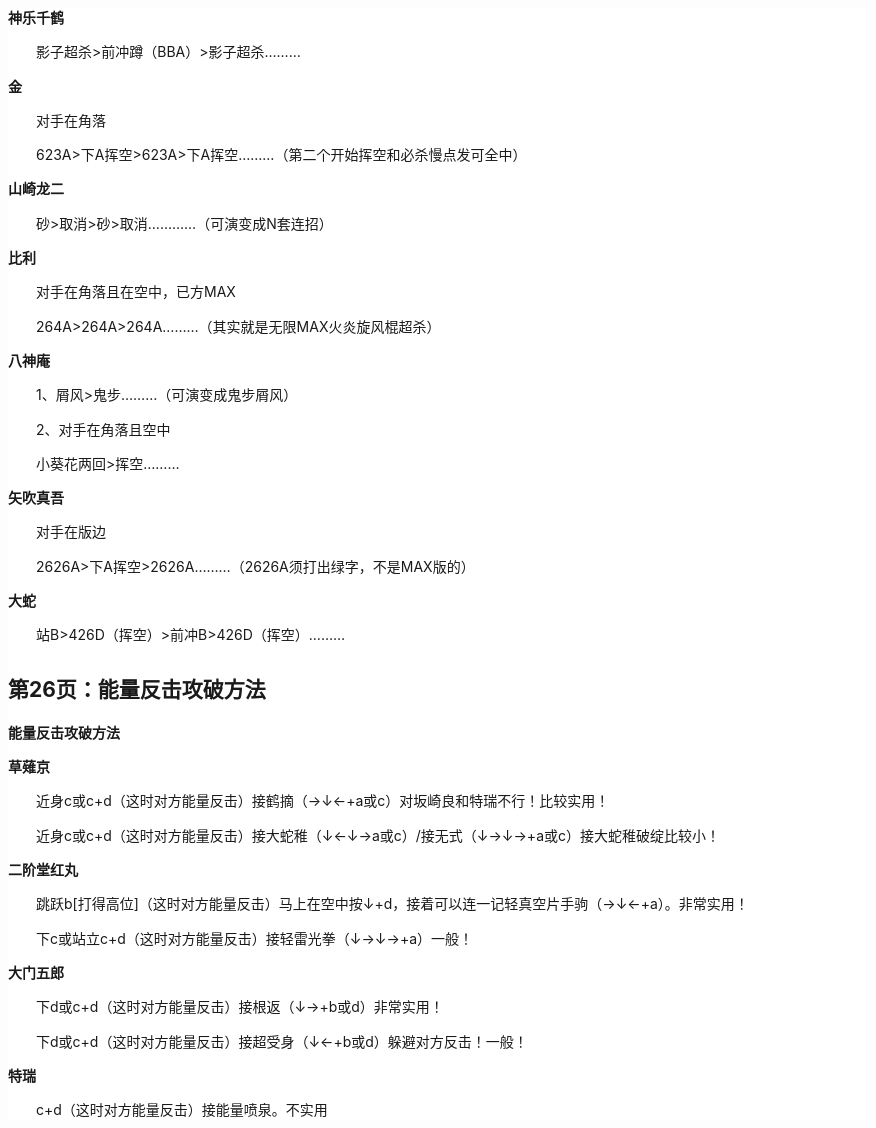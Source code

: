 **神乐千鹤**

　　影子超杀>前冲蹲（BBA）>影子超杀………

**金**

　　对手在角落

　　623A>下A挥空>623A>下A挥空………（第二个开始挥空和必杀慢点发可全中）

**山崎龙二**

　　砂>取消>砂>取消…………（可演变成N套连招）

**比利**

　　对手在角落且在空中，已方MAX

　　264A>264A>264A………（其实就是无限MAX火炎旋风棍超杀）

**八神庵**

　　1、屑风>鬼步………（可演变成鬼步屑风）

　　2、对手在角落且空中

　　小葵花两回>挥空………

**矢吹真吾**

　　对手在版边

　　2626A>下A挥空>2626A………（2626A须打出绿字，不是MAX版的）

**大蛇**

　　站B>426D（挥空）>前冲B>426D（挥空）………

## 第26页：能量反击攻破方法

**能量反击攻破方法**

**草薙京**

　　近身c或c+d（这时对方能量反击）接鹤摘（→↓←+a或c）对坂崎良和特瑞不行！比较实用！

　　近身c或c+d（这时对方能量反击）接大蛇稚（↓←↓→a或c）/接无式（↓→↓→+a或c）接大蛇稚破绽比较小！

**二阶堂红丸**

　　跳跃b[打得高位]（这时对方能量反击）马上在空中按↓+d，接着可以连一记轻真空片手驹（→↓←+a）。非常实用！

　　下c或站立c+d（这时对方能量反击）接轻雷光拳（↓→↓→+a）一般！

**大门五郎**

　　下d或c+d（这时对方能量反击）接根返（↓→+b或d）非常实用！

　　下d或c+d（这时对方能量反击）接超受身（↓←+b或d）躲避对方反击！一般！

**特瑞**

　　c+d（这时对方能量反击）接能量喷泉。不实用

-=-=-=-=-

PROBLEM ▸
With images omitted, retype the data word for word.

FINISHED EXERCISE ▸
Source code

: **神乐千鹤**

　　影子超杀>前冲蹲（BBA）>影子超杀………

**金**

　　对手在角落

　　623A>下A挥空>623A>下A挥空………（第二个开始挥空和必杀慢点发可全中）

**山崎龙二**

　　砂>取消>砂>取消…………（可演变成N套连招）

**比利**

　　对手在角落且在空中，已方MAX

　　264A>264A>264A………（其实就是无限MAX火炎旋风棍超杀）

**八神庵**

　　1、屑风>鬼步………（可演变成鬼步屑风）

　　2、对手在角落且空中

　　小葵花两回>挥空………

**矢吹真吾**

　　对手在版边

　　2626A>下A挥空>2626A………（2626A须打出绿字，不是MAX版的）

**大蛇**

　　站B>426D（挥空）>前冲B>426D（挥空）………

## 第26页：能量反击攻破方法

**能量反击攻破方法**

**草薙京**

　　近身c或c+d（这时对方能量反击）接鹤摘（→↓←+a或c）对坂崎良和特瑞不行！比较实用！

　　近身c或c+d（这时对方能量反击）接大蛇稚（↓←↓→a或c）/接无式（↓→↓→+a或c）接大蛇稚破绽比较小！

**二阶堂红丸**

　　跳跃b[打得高位]（这时对方能量反击）马上在空中按↓+d，接着可以连一记轻真空片手驹（→↓←+a）。非常实用！

　　下c或站立c+d（这时对方能量反击）接轻雷光拳（↓→↓→+a）一般！

**大门五郎**

　　下d或c+d（这时对方能量反击）接根返（↓→+b或d）非常实用！

　　下d或c+d（这时对方能量反击）接超受身（↓←+b或d）躲避对方反击！一般！

**特瑞**

　　c+d（这时对方能量反击）接能量喷泉。不实用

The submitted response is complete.